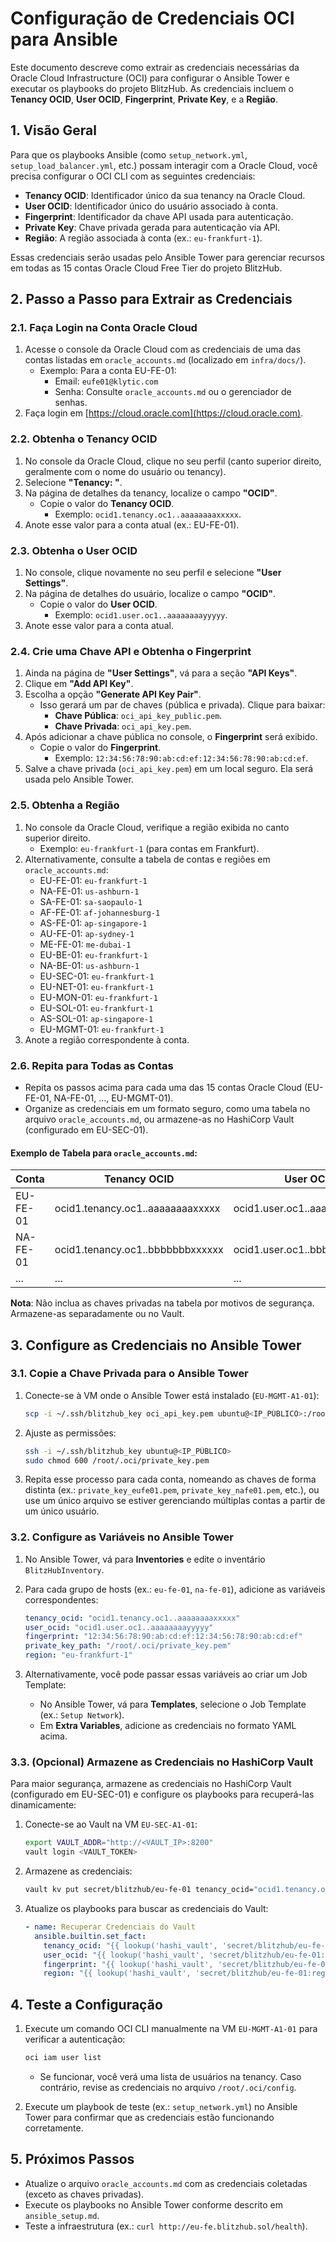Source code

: # Configuração de Credenciais OCI para Ansible

Este documento descreve como extrair as credenciais necessárias da Oracle Cloud Infrastructure (OCI) para configurar o Ansible Tower e executar os playbooks do projeto BlitzHub. As credenciais incluem o **Tenancy OCID**, **User OCID**, **Fingerprint**, **Private Key**, e a **Região**.

## 1. Visão Geral

Para que os playbooks Ansible (como `setup_network.yml`, `setup_load_balancer.yml`, etc.) possam interagir com a Oracle Cloud, você precisa configurar o OCI CLI com as seguintes credenciais:

- **Tenancy OCID**: Identificador único da sua tenancy na Oracle Cloud.
- **User OCID**: Identificador único do usuário associado à conta.
- **Fingerprint**: Identificador da chave API usada para autenticação.
- **Private Key**: Chave privada gerada para autenticação via API.
- **Região**: A região associada à conta (ex.: `eu-frankfurt-1`).

Essas credenciais serão usadas pelo Ansible Tower para gerenciar recursos em todas as 15 contas Oracle Cloud Free Tier do projeto BlitzHub.

## 2. Passo a Passo para Extrair as Credenciais

### 2.1. Faça Login na Conta Oracle Cloud

1. Acesse o console da Oracle Cloud com as credenciais de uma das contas listadas em `oracle_accounts.md` (localizado em `infra/docs/`).
   - Exemplo: Para a conta EU-FE-01:
     - Email: `eufe01@klytic.com`
     - Senha: Consulte `oracle_accounts.md` ou o gerenciador de senhas.
2. Faça login em [https://cloud.oracle.com](https://cloud.oracle.com).

### 2.2. Obtenha o Tenancy OCID

1. No console da Oracle Cloud, clique no seu perfil (canto superior direito, geralmente com o nome do usuário ou tenancy).
2. Selecione **"Tenancy: <nome-da-tenancy>"**.
3. Na página de detalhes da tenancy, localize o campo **"OCID"**.
   - Copie o valor do **Tenancy OCID**.
     - Exemplo: `ocid1.tenancy.oc1..aaaaaaaaxxxxx`.
4. Anote esse valor para a conta atual (ex.: EU-FE-01).

### 2.3. Obtenha o User OCID

1. No console, clique novamente no seu perfil e selecione **"User Settings"**.
2. Na página de detalhes do usuário, localize o campo **"OCID"**.
   - Copie o valor do **User OCID**.
     - Exemplo: `ocid1.user.oc1..aaaaaaaayyyyy`.
3. Anote esse valor para a conta atual.

### 2.4. Crie uma Chave API e Obtenha o Fingerprint

1. Ainda na página de **"User Settings"**, vá para a seção **"API Keys"**.
2. Clique em **"Add API Key"**.
3. Escolha a opção **"Generate API Key Pair"**.
   - Isso gerará um par de chaves (pública e privada). Clique para baixar:
     - **Chave Pública**: `oci_api_key_public.pem`.
     - **Chave Privada**: `oci_api_key.pem`.
4. Após adicionar a chave pública no console, o **Fingerprint** será exibido.
   - Copie o valor do **Fingerprint**.
     - Exemplo: `12:34:56:78:90:ab:cd:ef:12:34:56:78:90:ab:cd:ef`.
5. Salve a chave privada (`oci_api_key.pem`) em um local seguro. Ela será usada pelo Ansible Tower.

### 2.5. Obtenha a Região

1. No console da Oracle Cloud, verifique a região exibida no canto superior direito.
   - Exemplo: `eu-frankfurt-1` (para contas em Frankfurt).
2. Alternativamente, consulte a tabela de contas e regiões em `oracle_accounts.md`:
   - EU-FE-01: `eu-frankfurt-1`
   - NA-FE-01: `us-ashburn-1`
   - SA-FE-01: `sa-saopaulo-1`
   - AF-FE-01: `af-johannesburg-1`
   - AS-FE-01: `ap-singapore-1`
   - AU-FE-01: `ap-sydney-1`
   - ME-FE-01: `me-dubai-1`
   - EU-BE-01: `eu-frankfurt-1`
   - NA-BE-01: `us-ashburn-1`
   - EU-SEC-01: `eu-frankfurt-1`
   - EU-NET-01: `eu-frankfurt-1`
   - EU-MON-01: `eu-frankfurt-1`
   - EU-SOL-01: `eu-frankfurt-1`
   - AS-SOL-01: `ap-singapore-1`
   - EU-MGMT-01: `eu-frankfurt-1`
3. Anote a região correspondente à conta.

### 2.6. Repita para Todas as Contas

- Repita os passos acima para cada uma das 15 contas Oracle Cloud (EU-FE-01, NA-FE-01, ..., EU-MGMT-01).
- Organize as credenciais em um formato seguro, como uma tabela no arquivo `oracle_accounts.md`, ou armazene-as no HashiCorp Vault (configurado em EU-SEC-01).

#### Exemplo de Tabela para `oracle_accounts.md`:

| Conta      | Tenancy OCID                      | User OCID                        | Fingerprint                          | Região          |
|------------|-----------------------------------|----------------------------------|--------------------------------------|-----------------|
| EU-FE-01   | ocid1.tenancy.oc1..aaaaaaaaxxxxx | ocid1.user.oc1..aaaaaaaayyyyy   | 12:34:56:78:90:ab:cd:ef:12:34:56:78 | eu-frankfurt-1  |
| NA-FE-01   | ocid1.tenancy.oc1..bbbbbbbxxxxxx | ocid1.user.oc1..bbbbbbbyyyyyy   | 23:45:67:89:01:bc:de:fg:23:45:67:89 | us-ashburn-1    |
| ...        | ...                              | ...                             | ...                                  | ...             |

**Nota**: Não inclua as chaves privadas na tabela por motivos de segurança. Armazene-as separadamente ou no Vault.

## 3. Configure as Credenciais no Ansible Tower

### 3.1. Copie a Chave Privada para o Ansible Tower

1. Conecte-se à VM onde o Ansible Tower está instalado (`EU-MGMT-A1-01`):
   ```bash
   scp -i ~/.ssh/blitzhub_key oci_api_key.pem ubuntu@<IP_PÚBLICO>:/root/.oci/private_key.pem
   ```
2. Ajuste as permissões:
   ```bash
   ssh -i ~/.ssh/blitzhub_key ubuntu@<IP_PÚBLICO>
   sudo chmod 600 /root/.oci/private_key.pem
   ```

3. Repita esse processo para cada conta, nomeando as chaves de forma distinta (ex.: `private_key_eufe01.pem`, `private_key_nafe01.pem`, etc.), ou use um único arquivo se estiver gerenciando múltiplas contas a partir de um único usuário.

### 3.2. Configure as Variáveis no Ansible Tower

1. No Ansible Tower, vá para **Inventories** e edite o inventário `BlitzHubInventory`.
2. Para cada grupo de hosts (ex.: `eu-fe-01`, `na-fe-01`), adicione as variáveis correspondentes:

   ```yaml
   tenancy_ocid: "ocid1.tenancy.oc1..aaaaaaaaxxxxx"
   user_ocid: "ocid1.user.oc1..aaaaaaaayyyyy"
   fingerprint: "12:34:56:78:90:ab:cd:ef:12:34:56:78:90:ab:cd:ef"
   private_key_path: "/root/.oci/private_key.pem"
   region: "eu-frankfurt-1"
   ```

3. Alternativamente, você pode passar essas variáveis ao criar um Job Template:
   - No Ansible Tower, vá para **Templates**, selecione o Job Template (ex.: `Setup Network`).
   - Em **Extra Variables**, adicione as credenciais no formato YAML acima.

### 3.3. (Opcional) Armazene as Credenciais no HashiCorp Vault

Para maior segurança, armazene as credenciais no HashiCorp Vault (configurado em EU-SEC-01) e configure os playbooks para recuperá-las dinamicamente:

1. Conecte-se ao Vault na VM `EU-SEC-A1-01`:
   ```bash
   export VAULT_ADDR="http://<VAULT_IP>:8200"
   vault login <VAULT_TOKEN>
   ```
2. Armazene as credenciais:
   ```bash
   vault kv put secret/blitzhub/eu-fe-01 tenancy_ocid="ocid1.tenancy.oc1..aaaaaaaaxxxxx" user_ocid="ocid1.user.oc1..aaaaaaaayyyyy" fingerprint="12:34:56:78:90:ab:cd:ef:12:34:56:78:90:ab:cd:ef" region="eu-frankfurt-1"
   ```
3. Atualize os playbooks para buscar as credenciais do Vault:
   ```yaml
   - name: Recuperar Credenciais do Vault
     ansible.builtin.set_fact:
       tenancy_ocid: "{{ lookup('hashi_vault', 'secret/blitzhub/eu-fe-01:tenancy_ocid token=<VAULT_TOKEN> url=http://<VAULT_IP>:8200') }}"
       user_ocid: "{{ lookup('hashi_vault', 'secret/blitzhub/eu-fe-01:user_ocid token=<VAULT_TOKEN> url=http://<VAULT_IP>:8200') }}"
       fingerprint: "{{ lookup('hashi_vault', 'secret/blitzhub/eu-fe-01:fingerprint token=<VAULT_TOKEN> url=http://<VAULT_IP>:8200') }}"
       region: "{{ lookup('hashi_vault', 'secret/blitzhub/eu-fe-01:region token=<VAULT_TOKEN> url=http://<VAULT_IP>:8200') }}"
   ```

## 4. Teste a Configuração

1. Execute um comando OCI CLI manualmente na VM `EU-MGMT-A1-01` para verificar a autenticação:
   ```bash
   oci iam user list
   ```
   - Se funcionar, você verá uma lista de usuários na tenancy. Caso contrário, revise as credenciais no arquivo `/root/.oci/config`.

2. Execute um playbook de teste (ex.: `setup_network.yml`) no Ansible Tower para confirmar que as credenciais estão funcionando corretamente.

## 5. Próximos Passos

- Atualize o arquivo `oracle_accounts.md` com as credenciais coletadas (exceto as chaves privadas).
- Execute os playbooks no Ansible Tower conforme descrito em `ansible_setup.md`.
- Teste a infraestrutura (ex.: `curl http://eu-fe.blitzhub.sol/health`).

— TASK TO COMPLETE —
When a line in the material includes the word "Execute", copy it out.

— RESPONSE —
1. Execute um comando OCI CLI manualmente na VM `EU-MGMT-A1-01` para verificar a autenticação:
2. Execute um playbook de teste (ex.: `setup_network.yml`) no Ansible Tower para confirmar que as credenciais estão funcionando corretamente.
- Execute os playbooks no Ansible Tower conforme descrito em `ansible_setup.md`.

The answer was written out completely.